Der Berliner Senat nimmt gut 61 Millionen Euro in die Hand, um die Austragung der Fußball-EM nächstes Jahr in der Stadt zu unterstützen. Berlin erhofft sich viel von dem Turnier - auch finanziell. Von Jonas Bürgener

  • Berlin investiert Millionen in Organisation der Fußball-EM
  • Wirtschaftsprofessor bezweifelt wirtschaftlichen Nutzen für die Stadt
  • Kunstrasen-Fläche am Brandenburger Tor soll weiterverwendet werden

Wie hoch sind die Kosten für das Land Berlin und wie teilen sie sich auf?

Die Gesamtkosten für die Austragung der Fußball-Europameisterschaft in Berlin mit insgesamt sechs Spielen belaufen sich auf 61,1 Millionen Euro. Auf eine rbb|24-Anfrage schlüsselte die Senatsverwaltung für Inneres und Sport die anfallenden Kosten detailliert auf. Demnach werden 36,2 Millionen Euro für die Austragung der EM außerhalb des Stadions kalkuliert. Dazu zählen unter anderem die Sicherheitskosten während des Turniers in der gesamten Stadt in Höhe von 7,12 Millionen Euro oder die Organisation der sogenannten "Host City Events", wie zum Beispiel der Fanmeile am Brandenburger Tor, in Höhe von 16,68 Millionen Euro.
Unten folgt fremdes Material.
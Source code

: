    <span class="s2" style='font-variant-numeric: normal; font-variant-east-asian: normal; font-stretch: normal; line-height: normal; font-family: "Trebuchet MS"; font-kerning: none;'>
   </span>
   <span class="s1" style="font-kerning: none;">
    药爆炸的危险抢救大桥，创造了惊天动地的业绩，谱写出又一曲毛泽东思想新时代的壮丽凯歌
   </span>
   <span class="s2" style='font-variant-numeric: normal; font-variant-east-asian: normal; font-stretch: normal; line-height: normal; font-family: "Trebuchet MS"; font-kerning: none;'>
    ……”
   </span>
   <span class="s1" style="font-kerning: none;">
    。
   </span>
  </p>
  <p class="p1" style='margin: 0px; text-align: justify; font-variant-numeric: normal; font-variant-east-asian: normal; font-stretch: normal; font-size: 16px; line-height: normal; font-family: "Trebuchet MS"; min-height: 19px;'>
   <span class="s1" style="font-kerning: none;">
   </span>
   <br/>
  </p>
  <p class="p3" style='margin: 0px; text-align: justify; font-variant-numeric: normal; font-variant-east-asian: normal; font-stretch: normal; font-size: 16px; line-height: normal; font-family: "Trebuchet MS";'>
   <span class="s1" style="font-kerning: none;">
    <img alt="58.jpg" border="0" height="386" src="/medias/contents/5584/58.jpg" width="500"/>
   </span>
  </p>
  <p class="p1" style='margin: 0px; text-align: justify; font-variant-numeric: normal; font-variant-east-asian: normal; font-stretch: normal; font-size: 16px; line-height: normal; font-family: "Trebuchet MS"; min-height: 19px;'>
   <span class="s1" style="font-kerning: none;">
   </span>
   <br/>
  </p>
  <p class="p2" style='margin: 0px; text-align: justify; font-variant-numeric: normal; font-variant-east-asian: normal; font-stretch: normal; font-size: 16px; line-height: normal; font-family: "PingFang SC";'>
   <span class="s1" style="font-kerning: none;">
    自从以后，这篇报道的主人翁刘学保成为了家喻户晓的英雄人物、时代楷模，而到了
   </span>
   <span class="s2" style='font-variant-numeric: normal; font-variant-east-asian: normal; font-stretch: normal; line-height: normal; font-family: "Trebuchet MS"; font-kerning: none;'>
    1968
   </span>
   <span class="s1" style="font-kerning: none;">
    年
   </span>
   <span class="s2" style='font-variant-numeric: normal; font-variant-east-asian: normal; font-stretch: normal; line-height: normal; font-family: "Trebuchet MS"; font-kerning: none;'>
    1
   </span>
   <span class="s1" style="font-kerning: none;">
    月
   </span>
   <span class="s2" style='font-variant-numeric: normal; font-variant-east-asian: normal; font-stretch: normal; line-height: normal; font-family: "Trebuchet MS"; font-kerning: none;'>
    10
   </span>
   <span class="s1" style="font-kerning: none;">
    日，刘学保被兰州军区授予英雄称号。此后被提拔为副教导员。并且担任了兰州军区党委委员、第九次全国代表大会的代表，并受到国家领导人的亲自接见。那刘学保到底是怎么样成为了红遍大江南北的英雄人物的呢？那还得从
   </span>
Darüber hinaus fallen laut Senatsverwaltung "sportanlagenbezogene Maßnahmen" an, die Um- und Ausbaukosten am Olympiastadion und im Olympiapark beinhalten. Hier rechnet der Senat mit Kosten in Höhe von 24,9 Millionen Euro. Das Stadion soll barrierefreier werden, die digitale Infrastruktur, wie zum Beispiel das W-LAN, verbessert und die Sanitäranlagen ausgebaut werden.

"Die Arbeiten laufen auf allen Ebenen, wir sind mittendrin", sagt Christoph Meyer von der Olympiastadion GmbH. "Schon jetzt widmen wir dem Thema mehrere Tage der Woche und ab Januar 2024 werden wir noch einmal anziehen." So wurde durch den Einbau einer Zwischenebene im Olympiastadion die Toilettenkapazität bereits um 50 Prozent gesteigert. Für die Renovierung und den Ausbau der Sanitäranlagen beliefen sich die Kosten auf 6,4 Millionen Euro - der größte Kostenpunkt unter den Projektmanagementkosten.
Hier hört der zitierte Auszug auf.